* [REQUIRED WORK]:
All of the records should be given again exactly as they appear.

*** Opening ENTRIES SHOWN ***

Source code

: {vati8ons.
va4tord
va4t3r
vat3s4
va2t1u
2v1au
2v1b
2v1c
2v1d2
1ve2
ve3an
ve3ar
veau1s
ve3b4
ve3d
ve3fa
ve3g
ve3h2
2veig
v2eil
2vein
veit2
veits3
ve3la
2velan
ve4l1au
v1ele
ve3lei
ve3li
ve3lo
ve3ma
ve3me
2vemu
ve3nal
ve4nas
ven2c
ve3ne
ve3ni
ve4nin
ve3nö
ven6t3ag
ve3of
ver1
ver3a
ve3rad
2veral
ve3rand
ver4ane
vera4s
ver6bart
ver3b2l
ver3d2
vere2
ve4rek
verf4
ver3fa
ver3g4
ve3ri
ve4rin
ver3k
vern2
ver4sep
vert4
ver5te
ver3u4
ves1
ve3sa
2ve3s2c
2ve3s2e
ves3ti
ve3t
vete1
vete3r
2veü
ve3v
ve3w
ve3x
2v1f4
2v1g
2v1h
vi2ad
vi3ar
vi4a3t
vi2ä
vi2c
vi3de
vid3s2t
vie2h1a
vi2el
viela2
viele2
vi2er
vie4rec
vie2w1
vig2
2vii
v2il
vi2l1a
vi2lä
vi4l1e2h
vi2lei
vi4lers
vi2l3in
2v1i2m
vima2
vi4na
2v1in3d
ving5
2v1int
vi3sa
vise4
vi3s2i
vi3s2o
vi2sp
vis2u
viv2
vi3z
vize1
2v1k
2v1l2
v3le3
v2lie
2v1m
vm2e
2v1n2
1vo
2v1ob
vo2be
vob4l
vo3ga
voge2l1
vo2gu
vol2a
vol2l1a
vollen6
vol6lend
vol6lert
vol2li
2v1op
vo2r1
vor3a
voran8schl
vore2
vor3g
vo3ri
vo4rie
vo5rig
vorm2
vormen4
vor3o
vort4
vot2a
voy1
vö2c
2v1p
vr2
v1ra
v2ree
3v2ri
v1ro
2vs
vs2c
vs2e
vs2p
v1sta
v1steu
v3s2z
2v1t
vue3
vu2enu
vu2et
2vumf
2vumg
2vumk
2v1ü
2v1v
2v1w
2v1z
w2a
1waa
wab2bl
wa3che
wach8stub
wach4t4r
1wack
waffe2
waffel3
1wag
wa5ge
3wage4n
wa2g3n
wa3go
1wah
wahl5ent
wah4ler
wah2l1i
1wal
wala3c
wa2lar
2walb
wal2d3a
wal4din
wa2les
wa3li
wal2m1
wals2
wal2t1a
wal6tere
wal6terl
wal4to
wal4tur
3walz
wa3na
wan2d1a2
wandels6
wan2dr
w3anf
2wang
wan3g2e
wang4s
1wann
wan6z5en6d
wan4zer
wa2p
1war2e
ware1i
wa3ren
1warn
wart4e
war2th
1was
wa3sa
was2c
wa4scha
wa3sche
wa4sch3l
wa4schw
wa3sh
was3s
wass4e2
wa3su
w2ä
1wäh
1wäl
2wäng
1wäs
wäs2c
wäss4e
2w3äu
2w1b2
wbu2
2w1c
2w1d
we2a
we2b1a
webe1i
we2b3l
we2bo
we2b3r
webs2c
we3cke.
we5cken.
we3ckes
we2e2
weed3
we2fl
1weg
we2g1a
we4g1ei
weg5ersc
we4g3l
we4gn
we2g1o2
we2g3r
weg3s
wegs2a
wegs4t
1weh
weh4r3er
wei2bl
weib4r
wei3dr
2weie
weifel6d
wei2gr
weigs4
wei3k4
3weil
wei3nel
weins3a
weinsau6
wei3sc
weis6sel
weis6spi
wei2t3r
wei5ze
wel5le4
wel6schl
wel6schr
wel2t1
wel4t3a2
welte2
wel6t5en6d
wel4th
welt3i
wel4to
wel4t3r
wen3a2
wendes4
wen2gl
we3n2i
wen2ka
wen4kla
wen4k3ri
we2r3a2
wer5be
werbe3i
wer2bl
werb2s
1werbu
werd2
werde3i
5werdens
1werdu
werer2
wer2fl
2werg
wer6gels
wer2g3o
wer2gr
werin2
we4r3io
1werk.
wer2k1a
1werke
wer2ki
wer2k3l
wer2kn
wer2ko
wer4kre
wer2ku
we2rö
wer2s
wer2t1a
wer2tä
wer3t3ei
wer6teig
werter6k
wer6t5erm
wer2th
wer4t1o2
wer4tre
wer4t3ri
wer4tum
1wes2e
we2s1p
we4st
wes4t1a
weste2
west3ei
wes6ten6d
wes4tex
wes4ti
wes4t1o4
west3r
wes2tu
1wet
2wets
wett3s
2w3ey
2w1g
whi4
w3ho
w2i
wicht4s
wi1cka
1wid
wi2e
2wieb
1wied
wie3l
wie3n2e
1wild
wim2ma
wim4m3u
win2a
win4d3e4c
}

*** Closing ENTRIES SHOWN ***

* [RESPONSE]:
Source code

: {vati8ons.
va4tord
va4t3r
vat3s4
va2t1u
2v1au
2v1b
2v1c
2v1d2
1ve2
ve3an
ve3ar
veau1s
ve3b4
ve3d
ve3fa
ve3g
ve3h2
2veig
v2eil
2vein
veit2
veits3
ve3la
2velan
ve4l1au
v1ele
ve3lei
ve3li
ve3lo
ve3ma
ve3me
2vemu
ve3nal
ve4nas
ven2c
ve3ne
ve3ni
ve4nin
ve3nö
ven6t3ag
ve3of
ver1
ver3a
ve3rad
2veral
ve3rand
ver4ane
vera4s
ver6bart
ver3b2l
ver3d2
vere2
ve4rek
verf4
ver3fa
ver3g4
ve3ri
ve4rin
ver3k
vern2
ver4sep
vert4
ver5te
ver3u4
ves1
ve3sa
2ve3s2c
2ve3s2e
ves3ti
ve3t
vete1
vete3r
2veü
ve3v
ve3w
ve3x
2v1f4
2v1g
2v1h
vi2ad
vi3ar
vi4a3t
vi2ä
vi2c
vi3de
vid3s2t
vie2h1a
vi2el
viela2
viele2
vi2er
vie4rec
vie2w1
vig2
2vii
v2il
vi2l1a
vi2lä
vi4l1e2h
vi2lei
vi4lers
vi2l3in
2v1i2m
vima2
vi4na
2v1in3d
ving5
2v1int
vi3sa
vise4
vi3s2i
vi3s2o
vi2sp
vis2u
viv2
vi3z
vize1
2v1k
2v1l2
v3le3
v2lie
2v1m
vm2e
2v1n2
1vo
2v1ob
vo2be
vob4l
vo3ga
voge2l1
vo2gu
vol2a
vol2l1a
vollen6
vol6lend
vol6lert
vol2li
2v1op
vo2r1
vor3a
voran8schl
vore2
vor3g
vo3ri
vo4rie
vo5rig
vorm2
vormen4
vor3o
vort4
vot2a
voy1
vö2c
2v1p
vr2
v1ra
v2ree
3v2ri
v1ro
2vs
vs2c
vs2e
vs2p
v1sta
v1steu
v3s2z
2v1t
vue3
vu2enu
vu2et
2vumf
2vumg
2vumk
2v1ü
2v1v
2v1w
2v1z
w2a
1waa
wab2bl
wa3che
wach8stub
wach4t4r
1wack
waffe2
waffel3
1wag
wa5ge
3wage4n
wa2g3n
wa3go
1wah
wahl5ent
wah4ler
wah2l1i
1wal
wala3c
wa2lar
2walb
wal2d3a
wal4din
wa2les
wa3li
wal2m1
wals2
wal2t1a
wal6tere
wal6terl
wal4to
wal4tur
3walz
wa3na
wan2d1a2
wandels6
wan2dr
w3anf
2wang
wan3g2e
wang4s
1wann
wan6z5en6d
wan4zer
wa2p
1war2e
ware1i
wa3ren
1warn
wart4e
war2th
1was
wa3sa
was2c
wa4scha
wa3sche
wa4sch3l
wa4schw
wa3sh
was3s
wass4e2
wa3su
w2ä
1wäh
1wäl
2wäng
1wäs
wäs2c
wäss4e
2w3äu
2w1b2
wbu2
2w1c
2w1d
we2a
we2b1a
webe1i
we2b3l
we2bo
we2b3r
webs2c
we3cke.
we5cken.
we3ckes
we2e2
weed3
we2fl
1weg
we2g1a
we4g1ei
weg5ersc
we4g3l
we4gn
we2g1o2
we2g3r
weg3s
wegs2a
wegs4t
1weh
weh4r3er
wei2bl
weib4r
wei3dr
2weie
weifel6d
wei2gr
weigs4
wei3k4
3weil
wei3nel
weins3a
weinsau6
wei3sc
weis6sel
weis6spi
wei2t3r
wei5ze
wel5le4
wel6schl
wel6schr
wel2t1
wel4t3a2
welte2
wel6t5en6d
wel4th
welt3i
wel4to
wel4t3r
wen3a2
wendes4
wen2gl
we3n2i
wen2ka
wen4kla
wen4k3ri
we2r3a2
wer5be
werbe3i
wer2bl
werb2s
1werbu
werd2
werde3i
5werdens
1werdu
werer2
wer2fl
2werg
wer6gels
wer2g3o
wer2gr
werin2
we4r3io
1werk.
wer2k1a
1werke
wer2ki
wer2k3l
wer2kn
wer2ko
wer4kre
wer2ku
we2rö
wer2s
wer2t1a
wer2tä
wer3t3ei
wer6teig
werter6k
wer6t5erm
wer2th
wer4t1o2
wer4tre
wer4t3ri
wer4tum
1wes2e
we2s1p
we4st
wes4t1a
weste2
west3ei
wes6ten6d
wes4tex
wes4ti
wes4t1o4
west3r
wes2tu
1wet
2wets
wett3s
2w3ey
2w1g
whi4
w3ho
w2i
wicht4s
wi1cka
1wid
wi2e
2wieb
1wied
wie3l
wie3n2e
1wild
wim2ma
wim4m3u
win2a
win4d3e4c
}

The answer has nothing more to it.